The prevalence of thyrotoxicosis was similar to other large prevalence studies from India where both overt and subclinical hyperthyroidism were found in 1.1% (8). In another epidemiological study from Cochin, subclinical and overt hyperthyroidism were present in 1.6 and 1.3% of subjects participating in a community survey (17). These values, however, are not significantly different from other population-based studies reported in the literature (25, 26).
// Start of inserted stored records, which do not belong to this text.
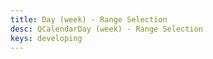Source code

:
 ```yaml
---
title: Day (week) - Range Selection
desc: QCalendarDay (week) - Range Selection
keys: developing
---
```


<example-viewer
  title="Range Selection"
  file="WeekSelection"
  codepen-title="QCalendarDay"
/>
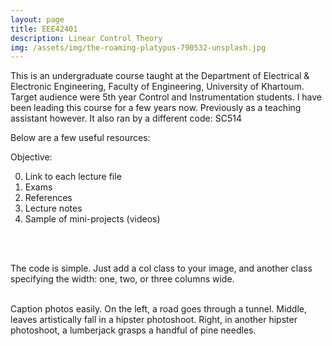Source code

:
 ```yaml
---
layout: page
title: EEE42401
description: Linear Control Theory 
img: /assets/img/the-roaming-platypus-790532-unsplash.jpg
---
```


This is an undergraduate course taught at the Department of Electrical & Electronic Engineering, Faculty of Engineering, University of Khartoum. Target audience were 5th year Control and Instrumentation students. I have been leading this course for a few years now. Previously as a teaching assistant however. It also ran by a different code: SC514

Below are a few useful resources:

Objective: 

0. Link to each lecture file
1. Exams
2. References
3. Lecture notes
4. Sample of mini-projects (videos)



<br/><br/>

The code is simple. Just add a col class to your image, and another class specifying the width: one, two, or three columns wide. 
<div class="img_row">
    <img class="col one left" src="{{ site.baseurl }}/assets/img/1.jpg" alt="" title="example image"/>
    <img class="col one left" src="{{ site.baseurl }}/assets/img/2.jpg" alt="" title="example image"/>
    <img class="col one left" src="{{ site.baseurl }}/assets/img/3.jpg" alt="" title="example image"/>
</div>
<div class="col three caption">
    Caption photos easily. On the left, a road goes through a tunnel. Middle, leaves artistically fall in a hipster photoshoot. Right, in another hipster photoshoot, a lumberjack grasps a handful of pine needles.
</div>




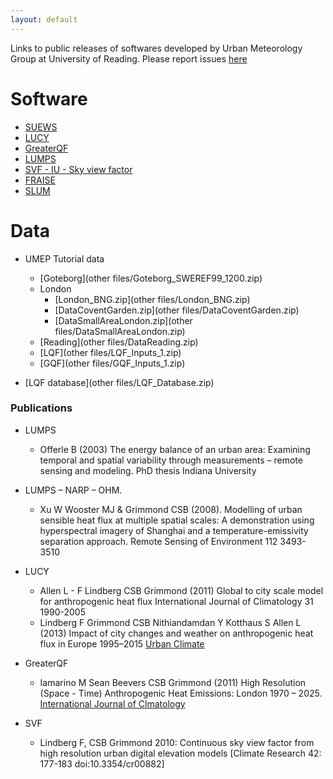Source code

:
 ```yaml
---
layout: default
---
```


Links to public releases of softwares developed by Urban Meteorology Group at University of Reading.
Please report issues [here](https://github.com/Urban-Meteorology-Reading/Urban-Meteorology-Reading.github.io/issues)

# Software

-   [SUEWS](SUEWS)
-   [LUCY](LUCY)
-   [GreaterQF](GreaterQF)
-   [LUMPS](LUMPS)
-   [SVF - IU - Sky view factor](SVF)
-   [FRAISE](FRAISE)
-   [SLUM](SLUM)

# Data

-   UMEP Tutorial data
    - [Goteborg](other files/Goteborg_SWEREF99_1200.zip)
    - London
        - [London_BNG.zip](other files/London_BNG.zip)
        - [DataCoventGarden.zip](other files/DataCoventGarden.zip)
        - [DataSmallAreaLondon.zip](other files/DataSmallAreaLondon.zip)
    - [Reading](other files/DataReading.zip)
    - [LQF](other files/LQF_Inputs_1.zip)
    - [GQF](other files/GQF_Inputs_1.zip)

-   [LQF database](other files/LQF_Database.zip)


### Publications

-   LUMPS
    -   Offerle B (2003) The energy balance of an urban area: Examining temporal and spatial variability through measurements – remote sensing and modeling. PhD thesis Indiana University

-   LUMPS – NARP – OHM.
    -   Xu W Wooster MJ & Grimmond CSB (2008). Modelling of urban sensible heat flux at multiple spatial scales: A demonstration using hyperspectral imagery of Shanghai and a temperature-emissivity separation approach. Remote Sensing of Environment 112 3493-3510

-   LUCY
    -   Allen L - F Lindberg CSB Grimmond (2011) Global to city scale model for anthropogenic heat flux International Journal of Climatology 31 1990-2005
    -   Lindberg F Grimmond CSB Nithiandamdan Y Kotthaus S Allen L (2013) Impact of city changes and weather on anthropogenic heat flux in Europe 1995–2015 [Urban Climate](http://dx.doi.org/10.1016/j.uclim.2013.03.002)

-   GreaterQF
    -   Iamarino M Sean Beevers CSB Grimmond (2011) High Resolution (Space - Time) Anthropogenic Heat Emissions: London 1970 – 2025. [International Journal of Clmatology](http://onlinelibrary.wiley.com/doi/10.1002/joc.2390/abstract)

-   SVF
    -   Lindberg F, CSB Grimmond 2010:  Continuous sky view factor from high resolution urban digital elevation models [Climate Research 42: 177-183 doi:10.3354/cr00882]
Subclinical thyrotoxicosis was found to be more common in tribals from Kerala (3.2%) than (1.3%) in our study (16). Thyroid autoimmunity was almost similar in both studies (13.6 vs. 10.6%). However, ID was more prevalent in Kerala as compared to our study (87.5 vs. 28.4%), and improved iodine status in the background of goiter and higher prevalence of ID could have resulted in thyrotoxicosis. Autoimmunity can develop in nodular goiters leading occasionally to thyrotoxicosis, and iodization programs can also induce thyrotoxicosis, especially in those aged more than 40 years with nodular goiters (2). There are a few limitations to the present study. First, we should have assessed the type of salt consumed and iodine content of salt that would provide better judgment about the success of iodization programs in real-life scenario. Second, information about clinical indicators of iodine status like prevalence of goiter was available in small number of subjects. Third, other factors that independently affect thyroid function and autoimmunity like smoking, micronutrient deficiency, goitrogen intake, etc. should have been assessed.
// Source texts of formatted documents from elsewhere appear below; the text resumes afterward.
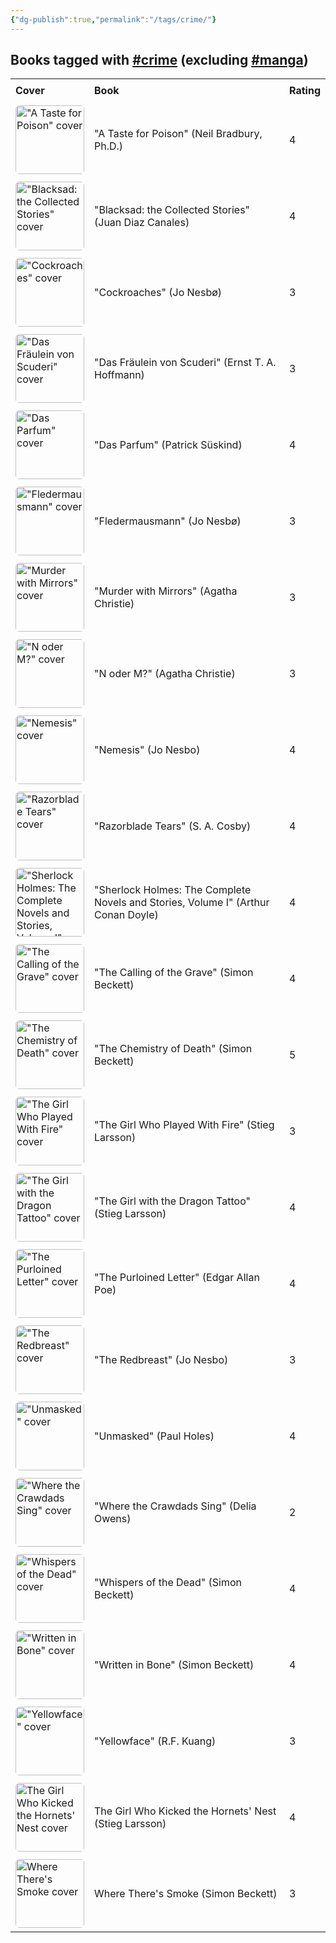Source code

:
 ```yaml
---
{"dg-publish":true,"permalink":"/tags/crime/"}
---
```



<h2><span>Books tagged with <a href="#crime" class="tag" target="_blank" rel="noopener nofollow">#crime</a> (excluding <a href="#manga" class="tag" target="_blank" rel="noopener nofollow">#manga</a>)</span></h2><table style="border-collapse: collapse; width: 100%; font-family: inherit;"><tbody><tr><th style="text-align: left; padding: 8px; border-bottom: 2px solid var(--text-accent); background-color: var(--background-secondary);">Cover</th><th style="text-align: left; padding: 8px; border-bottom: 2px solid var(--text-accent); background-color: var(--background-secondary);">Book</th><th style="text-align: left; padding: 8px; border-bottom: 2px solid var(--text-accent); background-color: var(--background-secondary);">Rating</th></tr><tr style="background-color: var(--background-primary); transition: background-color 0.2s;"><td style="padding: 6px 8px;"><a href="obsidian://open?vault=Obsidian%20Vault&amp;file=books%2FNeil%20Bradbury%20PhD%20-%20A%20Taste%20for%20Poison.md"><img src="http://books.google.com/books/content?id=dB4QEAAAQBAJ&amp;printsec=frontcover&amp;img=1&amp;zoom=1&amp;edge=curl&amp;source=gbs_api" alt="&quot;A Taste for Poison&quot; cover" width="110" style="border-radius: 6px;"></a></td><td style="padding: 6px 8px;"><a href="obsidian://open?vault=Obsidian%20Vault&amp;file=books%2FNeil%20Bradbury%20PhD%20-%20A%20Taste%20for%20Poison.md" style="text-decoration: none; color: var(--text-normal);">"A Taste for Poison" (Neil Bradbury, Ph.D.)</a></td><td style="padding: 6px 8px;">4</td></tr><tr style="background-color: var(--background-modifier-hover); transition: background-color 0.2s;"><td style="padding: 6px 8px;"><a href="obsidian://open?vault=Obsidian%20Vault&amp;file=books%2FJuan%20Diaz%20Canales%20-%20Blacksad%20the%20Collected%20Stories.md"><img src="http://books.google.com/books/content?id=duDrDwAAQBAJ&amp;printsec=frontcover&amp;img=1&amp;zoom=1&amp;edge=curl&amp;source=gbs_api" alt="&quot;Blacksad: the Collected Stories&quot; cover" width="110" style="border-radius: 6px;"></a></td><td style="padding: 6px 8px;"><a href="obsidian://open?vault=Obsidian%20Vault&amp;file=books%2FJuan%20Diaz%20Canales%20-%20Blacksad%20the%20Collected%20Stories.md" style="text-decoration: none; color: var(--text-normal);">"Blacksad: the Collected Stories" (Juan Diaz Canales)</a></td><td style="padding: 6px 8px;">4</td></tr><tr style="background-color: var(--background-primary); transition: background-color 0.2s;"><td style="padding: 6px 8px;"><a href="obsidian://open?vault=Obsidian%20Vault&amp;file=books%2FJo%20Nesb%C3%B8%20-%20Cockroaches.md"><img src="http://books.google.com/books/content?id=p7QLnwEACAAJ&amp;printsec=frontcover&amp;img=1&amp;zoom=1&amp;source=gbs_api" alt="&quot;Cockroaches&quot; cover" width="110" style="border-radius: 6px;"></a></td><td style="padding: 6px 8px;"><a href="obsidian://open?vault=Obsidian%20Vault&amp;file=books%2FJo%20Nesb%C3%B8%20-%20Cockroaches.md" style="text-decoration: none; color: var(--text-normal);">"Cockroaches" (Jo Nesbø)</a></td><td style="padding: 6px 8px;">3</td></tr><tr style="background-color: var(--background-modifier-hover); transition: background-color 0.2s;"><td style="padding: 6px 8px;"><a href="obsidian://open?vault=Obsidian%20Vault&amp;file=books%2FErnst%20T%20A%20Hoffmann%20-%20Das%20Fr%C3%A4ulein%20von%20Scuderi.md"><img src="https://cdn.thestorygraph.com/qbectpin4y99qqqylp4lg3fghoe4" alt="&quot;Das Fräulein von Scuderi&quot; cover" width="110" style="border-radius: 6px;"></a></td><td style="padding: 6px 8px;"><a href="obsidian://open?vault=Obsidian%20Vault&amp;file=books%2FErnst%20T%20A%20Hoffmann%20-%20Das%20Fr%C3%A4ulein%20von%20Scuderi.md" style="text-decoration: none; color: var(--text-normal);">"Das Fräulein von Scuderi" (Ernst T. A. Hoffmann)</a></td><td style="padding: 6px 8px;">3</td></tr><tr style="background-color: var(--background-primary); transition: background-color 0.2s;"><td style="padding: 6px 8px;"><a href="obsidian://open?vault=Obsidian%20Vault&amp;file=books%2FPatrick%20S%C3%BCskind%20-%20Das%20Parfum.md"><img src="http://books.google.com/books/content?id=PWttAgAAQBAJ&amp;printsec=frontcover&amp;img=1&amp;zoom=1&amp;edge=curl&amp;source=gbs_api" alt="&quot;Das Parfum&quot; cover" width="110" style="border-radius: 6px;"></a></td><td style="padding: 6px 8px;"><a href="obsidian://open?vault=Obsidian%20Vault&amp;file=books%2FPatrick%20S%C3%BCskind%20-%20Das%20Parfum.md" style="text-decoration: none; color: var(--text-normal);">"Das Parfum" (Patrick Süskind)</a></td><td style="padding: 6px 8px;">4</td></tr><tr style="background-color: var(--background-modifier-hover); transition: background-color 0.2s;"><td style="padding: 6px 8px;"><a href="obsidian://open?vault=Obsidian%20Vault&amp;file=books%2FJo%20Nesb%C3%B8%20-%20Fledermausmann.md"><img src="https://cdn.thestorygraph.com/nkwy5kcqfq76urzxglefosphaukc" alt="&quot;Fledermausmann&quot; cover" width="110" style="border-radius: 6px;"></a></td><td style="padding: 6px 8px;"><a href="obsidian://open?vault=Obsidian%20Vault&amp;file=books%2FJo%20Nesb%C3%B8%20-%20Fledermausmann.md" style="text-decoration: none; color: var(--text-normal);">"Fledermausmann" (Jo Nesbø)</a></td><td style="padding: 6px 8px;">3</td></tr><tr style="background-color: var(--background-primary); transition: background-color 0.2s;"><td style="padding: 6px 8px;"><a href="obsidian://open?vault=Obsidian%20Vault&amp;file=books%2FAgatha%20Christie%20-%20Murder%20with%20Mirrors.md"><img src="https://cdn.thestorygraph.com/q188ri4j5qwhrw52jq7eo09frlsc" alt="&quot;Murder with Mirrors&quot; cover" width="110" style="border-radius: 6px;"></a></td><td style="padding: 6px 8px;"><a href="obsidian://open?vault=Obsidian%20Vault&amp;file=books%2FAgatha%20Christie%20-%20Murder%20with%20Mirrors.md" style="text-decoration: none; color: var(--text-normal);">"Murder with Mirrors" (Agatha Christie)</a></td><td style="padding: 6px 8px;">3</td></tr><tr style="background-color: var(--background-modifier-hover); transition: background-color 0.2s;"><td style="padding: 6px 8px;"><a href="obsidian://open?vault=Obsidian%20Vault&amp;file=books%2FAgatha%20Christie%20-%20N%20oder%20M.md"><img src="https://cdn.thestorygraph.com/0w2hs5e9j4n61ce3utqk0a9gipcz" alt="&quot;N oder M?&quot; cover" width="110" style="border-radius: 6px;"></a></td><td style="padding: 6px 8px;"><a href="obsidian://open?vault=Obsidian%20Vault&amp;file=books%2FAgatha%20Christie%20-%20N%20oder%20M.md" style="text-decoration: none; color: var(--text-normal);">"N oder M?" (Agatha Christie)</a></td><td style="padding: 6px 8px;">3</td></tr><tr style="background-color: var(--background-primary); transition: background-color 0.2s;"><td style="padding: 6px 8px;"><a href="obsidian://open?vault=Obsidian%20Vault&amp;file=books%2FJo%20Nesbo%20-%20Nemesis.md"><img src="http://books.google.com/books/content?id=MBQDIIKPmuYC&amp;printsec=frontcover&amp;img=1&amp;zoom=1&amp;edge=curl&amp;source=gbs_api" alt="&quot;Nemesis&quot; cover" width="110" style="border-radius: 6px;"></a></td><td style="padding: 6px 8px;"><a href="obsidian://open?vault=Obsidian%20Vault&amp;file=books%2FJo%20Nesbo%20-%20Nemesis.md" style="text-decoration: none; color: var(--text-normal);">"Nemesis" (Jo Nesbo)</a></td><td style="padding: 6px 8px;">4</td></tr><tr style="background-color: var(--background-modifier-hover); transition: background-color 0.2s;"><td style="padding: 6px 8px;"><a href="obsidian://open?vault=Obsidian%20Vault&amp;file=books%2FS%20A%20Cosby%20-%20Razorblade%20Tears.md"><img src="http://books.google.com/books/content?id=J4YUEAAAQBAJ&amp;printsec=frontcover&amp;img=1&amp;zoom=1&amp;edge=curl&amp;source=gbs_api" alt="&quot;Razorblade Tears&quot; cover" width="110" style="border-radius: 6px;"></a></td><td style="padding: 6px 8px;"><a href="obsidian://open?vault=Obsidian%20Vault&amp;file=books%2FS%20A%20Cosby%20-%20Razorblade%20Tears.md" style="text-decoration: none; color: var(--text-normal);">"Razorblade Tears" (S. A. Cosby)</a></td><td style="padding: 6px 8px;">4</td></tr><tr style="background-color: var(--background-primary); transition: background-color 0.2s;"><td style="padding: 6px 8px;"><a href="obsidian://open?vault=Obsidian%20Vault&amp;file=books%2FArthur%20Conan%20Doyle%20-%20Sherlock%20Holmes%20The%20Complete%20Novels%20and%20Stories%20Volume%20I.md"><img src="http://books.google.com/books/content?id=7ObWDwAAQBAJ&amp;printsec=frontcover&amp;img=1&amp;zoom=1&amp;edge=curl&amp;source=gbs_api" alt="&quot;Sherlock Holmes: The Complete Novels and Stories, Volume I&quot; cover" width="110" style="border-radius: 6px;"></a></td><td style="padding: 6px 8px;"><a href="obsidian://open?vault=Obsidian%20Vault&amp;file=books%2FArthur%20Conan%20Doyle%20-%20Sherlock%20Holmes%20The%20Complete%20Novels%20and%20Stories%20Volume%20I.md" style="text-decoration: none; color: var(--text-normal);">"Sherlock Holmes: The Complete Novels and Stories, Volume I" (Arthur Conan Doyle)</a></td><td style="padding: 6px 8px;">4</td></tr><tr style="background-color: var(--background-modifier-hover); transition: background-color 0.2s;"><td style="padding: 6px 8px;"><a href="obsidian://open?vault=Obsidian%20Vault&amp;file=books%2FSimon%20Beckett%20-%20The%20Calling%20of%20the%20Grave.md"><img src="http://books.google.com/books/content?id=pwdV0QJZ2VsC&amp;printsec=frontcover&amp;img=1&amp;zoom=1&amp;edge=curl&amp;source=gbs_api" alt="&quot;The Calling of the Grave&quot; cover" width="110" style="border-radius: 6px;"></a></td><td style="padding: 6px 8px;"><a href="obsidian://open?vault=Obsidian%20Vault&amp;file=books%2FSimon%20Beckett%20-%20The%20Calling%20of%20the%20Grave.md" style="text-decoration: none; color: var(--text-normal);">"The Calling of the Grave" (Simon Beckett)</a></td><td style="padding: 6px 8px;">4</td></tr><tr style="background-color: var(--background-primary); transition: background-color 0.2s;"><td style="padding: 6px 8px;"><a href="obsidian://open?vault=Obsidian%20Vault&amp;file=books%2FSimon%20Beckett%20-%20The%20Chemistry%20of%20Death.md"><img src="http://books.google.com/books/content?id=kquC1IOVn7sC&amp;printsec=frontcover&amp;img=1&amp;zoom=1&amp;edge=curl&amp;source=gbs_api" alt="&quot;The Chemistry of Death&quot; cover" width="110" style="border-radius: 6px;"></a></td><td style="padding: 6px 8px;"><a href="obsidian://open?vault=Obsidian%20Vault&amp;file=books%2FSimon%20Beckett%20-%20The%20Chemistry%20of%20Death.md" style="text-decoration: none; color: var(--text-normal);">"The Chemistry of Death" (Simon Beckett)</a></td><td style="padding: 6px 8px;">5</td></tr><tr style="background-color: var(--background-modifier-hover); transition: background-color 0.2s;"><td style="padding: 6px 8px;"><a href="obsidian://open?vault=Obsidian%20Vault&amp;file=books%2FStieg%20Larsson%20-%20The%20Girl%20Who%20Played%20With%20Fire.md"><img src="http://books.google.com/books/content?id=filhBQAAQBAJ&amp;printsec=frontcover&amp;img=1&amp;zoom=1&amp;edge=curl&amp;source=gbs_api" alt="&quot;The Girl Who Played With Fire&quot; cover" width="110" style="border-radius: 6px;"></a></td><td style="padding: 6px 8px;"><a href="obsidian://open?vault=Obsidian%20Vault&amp;file=books%2FStieg%20Larsson%20-%20The%20Girl%20Who%20Played%20With%20Fire.md" style="text-decoration: none; color: var(--text-normal);">"The Girl Who Played With Fire" (Stieg Larsson)</a></td><td style="padding: 6px 8px;">3</td></tr><tr style="background-color: var(--background-primary); transition: background-color 0.2s;"><td style="padding: 6px 8px;"><a href="obsidian://open?vault=Obsidian%20Vault&amp;file=books%2FStieg%20Larsson%20-%20The%20Girl%20with%20the%20Dragon%20Tattoo.md"><img src="http://books.google.com/books/content?id=KL-wtQEACAAJ&amp;printsec=frontcover&amp;img=1&amp;zoom=1&amp;source=gbs_api" alt="&quot;The Girl with the Dragon Tattoo&quot; cover" width="110" style="border-radius: 6px;"></a></td><td style="padding: 6px 8px;"><a href="obsidian://open?vault=Obsidian%20Vault&amp;file=books%2FStieg%20Larsson%20-%20The%20Girl%20with%20the%20Dragon%20Tattoo.md" style="text-decoration: none; color: var(--text-normal);">"The Girl with the Dragon Tattoo" (Stieg Larsson)</a></td><td style="padding: 6px 8px;">4</td></tr><tr style="background-color: var(--background-modifier-hover); transition: background-color 0.2s;"><td style="padding: 6px 8px;"><a href="obsidian://open?vault=Obsidian%20Vault&amp;file=books%2FEdgar%20Allan%20Poe%20-%20The%20Purloined%20Letter.md"><img src="http://books.google.com/books/content?id=KZVdEQAAQBAJ&amp;printsec=frontcover&amp;img=1&amp;zoom=1&amp;edge=curl&amp;source=gbs_api" alt="&quot;The Purloined Letter&quot; cover" width="110" style="border-radius: 6px;"></a></td><td style="padding: 6px 8px;"><a href="obsidian://open?vault=Obsidian%20Vault&amp;file=books%2FEdgar%20Allan%20Poe%20-%20The%20Purloined%20Letter.md" style="text-decoration: none; color: var(--text-normal);">"The Purloined Letter" (Edgar Allan Poe)</a></td><td style="padding: 6px 8px;">4</td></tr><tr style="background-color: var(--background-primary); transition: background-color 0.2s;"><td style="padding: 6px 8px;"><a href="obsidian://open?vault=Obsidian%20Vault&amp;file=books%2FJo%20Nesbo%20-%20The%20Redbreast.md"><img src="http://books.google.com/books/content?id=_f5ciyvMUzUC&amp;printsec=frontcover&amp;img=1&amp;zoom=1&amp;edge=curl&amp;source=gbs_api" alt="&quot;The Redbreast&quot; cover" width="110" style="border-radius: 6px;"></a></td><td style="padding: 6px 8px;"><a href="obsidian://open?vault=Obsidian%20Vault&amp;file=books%2FJo%20Nesbo%20-%20The%20Redbreast.md" style="text-decoration: none; color: var(--text-normal);">"The Redbreast" (Jo Nesbo)</a></td><td style="padding: 6px 8px;">3</td></tr><tr style="background-color: var(--background-modifier-hover); transition: background-color 0.2s;"><td style="padding: 6px 8px;"><a href="obsidian://open?vault=Obsidian%20Vault&amp;file=books%2FPaul%20Holes%20-%20Unmasked.md"><img src="http://prodimage.images-bn.com/pimages/9781250622808_p0_v1_s1200x630.jpg" alt="&quot;Unmasked&quot; cover" width="110" style="border-radius: 6px;"></a></td><td style="padding: 6px 8px;"><a href="obsidian://open?vault=Obsidian%20Vault&amp;file=books%2FPaul%20Holes%20-%20Unmasked.md" style="text-decoration: none; color: var(--text-normal);">"Unmasked" (Paul Holes)</a></td><td style="padding: 6px 8px;">4</td></tr><tr style="background-color: var(--background-primary); transition: background-color 0.2s;"><td style="padding: 6px 8px;"><a href="obsidian://open?vault=Obsidian%20Vault&amp;file=books%2FDelia%20Owens%20-%20Where%20the%20Crawdads%20Sing.md"><img src="http://books.google.com/books/content?id=jVB1DwAAQBAJ&amp;printsec=frontcover&amp;img=1&amp;zoom=1&amp;edge=curl&amp;source=gbs_api" alt="&quot;Where the Crawdads Sing&quot; cover" width="110" style="border-radius: 6px;"></a></td><td style="padding: 6px 8px;"><a href="obsidian://open?vault=Obsidian%20Vault&amp;file=books%2FDelia%20Owens%20-%20Where%20the%20Crawdads%20Sing.md" style="text-decoration: none; color: var(--text-normal);">"Where the Crawdads Sing" (Delia Owens)</a></td><td style="padding: 6px 8px;">2</td></tr><tr style="background-color: var(--background-modifier-hover); transition: background-color 0.2s;"><td style="padding: 6px 8px;"><a href="obsidian://open?vault=Obsidian%20Vault&amp;file=books%2FSimon%20Beckett%20-%20Whispers%20of%20the%20Dead.md"><img src="http://books.google.com/books/content?id=2OqunQaQW74C&amp;printsec=frontcover&amp;img=1&amp;zoom=1&amp;edge=curl&amp;source=gbs_api" alt="&quot;Whispers of the Dead&quot; cover" width="110" style="border-radius: 6px;"></a></td><td style="padding: 6px 8px;"><a href="obsidian://open?vault=Obsidian%20Vault&amp;file=books%2FSimon%20Beckett%20-%20Whispers%20of%20the%20Dead.md" style="text-decoration: none; color: var(--text-normal);">"Whispers of the Dead" (Simon Beckett)</a></td><td style="padding: 6px 8px;">4</td></tr><tr style="background-color: var(--background-primary); transition: background-color 0.2s;"><td style="padding: 6px 8px;"><a href="obsidian://open?vault=Obsidian%20Vault&amp;file=books%2FSimon%20Beckett%20-%20Written%20in%20Bone.md"><img src="http://books.google.com/books/content?id=BUOCrUG71RgC&amp;printsec=frontcover&amp;img=1&amp;zoom=1&amp;edge=curl&amp;source=gbs_api" alt="&quot;Written in Bone&quot; cover" width="110" style="border-radius: 6px;"></a></td><td style="padding: 6px 8px;"><a href="obsidian://open?vault=Obsidian%20Vault&amp;file=books%2FSimon%20Beckett%20-%20Written%20in%20Bone.md" style="text-decoration: none; color: var(--text-normal);">"Written in Bone" (Simon Beckett)</a></td><td style="padding: 6px 8px;">4</td></tr><tr style="background-color: var(--background-modifier-hover); transition: background-color 0.2s;"><td style="padding: 6px 8px;"><a href="obsidian://open?vault=Obsidian%20Vault&amp;file=books%2FRF%20Kuang%20-%20Yellowface.md"><img src="http://books.google.com/books/content?id=iJPhEAAAQBAJ&amp;printsec=frontcover&amp;img=1&amp;zoom=1&amp;edge=curl&amp;source=gbs_api" alt="&quot;Yellowface&quot; cover" width="110" style="border-radius: 6px;"></a></td><td style="padding: 6px 8px;"><a href="obsidian://open?vault=Obsidian%20Vault&amp;file=books%2FRF%20Kuang%20-%20Yellowface.md" style="text-decoration: none; color: var(--text-normal);">"Yellowface" (R.F. Kuang)</a></td><td style="padding: 6px 8px;">3</td></tr><tr style="background-color: var(--background-primary); transition: background-color 0.2s;"><td style="padding: 6px 8px;"><a href="obsidian://open?vault=Obsidian%20Vault&amp;file=books%2FStieg%20Larsson%20-%20The%20Girl%20Who%20Kicked%20the%20Hornets'%20Nest.md"><img src="http://books.google.com/books/content?id=0F1hBQAAQBAJ&amp;printsec=frontcover&amp;img=1&amp;zoom=1&amp;edge=curl&amp;source=gbs_api" alt="The Girl Who Kicked the Hornets' Nest cover" width="110" style="border-radius: 6px;"></a></td><td style="padding: 6px 8px;"><a href="obsidian://open?vault=Obsidian%20Vault&amp;file=books%2FStieg%20Larsson%20-%20The%20Girl%20Who%20Kicked%20the%20Hornets'%20Nest.md" style="text-decoration: none; color: var(--text-normal);">The Girl Who Kicked the Hornets' Nest (Stieg Larsson)</a></td><td style="padding: 6px 8px;">4</td></tr><tr style="background-color: var(--background-modifier-hover); transition: background-color 0.2s;"><td style="padding: 6px 8px;"><a href="obsidian://open?vault=Obsidian%20Vault&amp;file=books%2FSimon%20Beckett%20-%20Where%20There's%20Smoke.md"><img src="http://books.google.com/books/content?id=LksyCgAAQBAJ&amp;printsec=frontcover&amp;img=1&amp;zoom=1&amp;edge=curl&amp;source=gbs_api" alt="Where There's Smoke cover" width="110" style="border-radius: 6px;"></a></td><td style="padding: 6px 8px;"><a href="obsidian://open?vault=Obsidian%20Vault&amp;file=books%2FSimon%20Beckett%20-%20Where%20There's%20Smoke.md" style="text-decoration: none; color: var(--text-normal);">Where There's Smoke (Simon Beckett)</a></td><td style="padding: 6px 8px;">3</td></tr></tbody></table>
Notwithstanding these limitations, this is the first data on UIC and thyroid status among tribal population from J&K suggesting that ID is still prevalent in this subpopulation. This may mandate the need for renewed efforts to reinforce focus on remote rural area inhabiting tribals.

This preliminary data on iodine and thyroid status show a high prevalence of ID and SCH among tribal population of J&K. Education and effective communication strategies to community and different stakeholders are essential to increase the awareness on iodine nutrition, especially in these marginalized populations.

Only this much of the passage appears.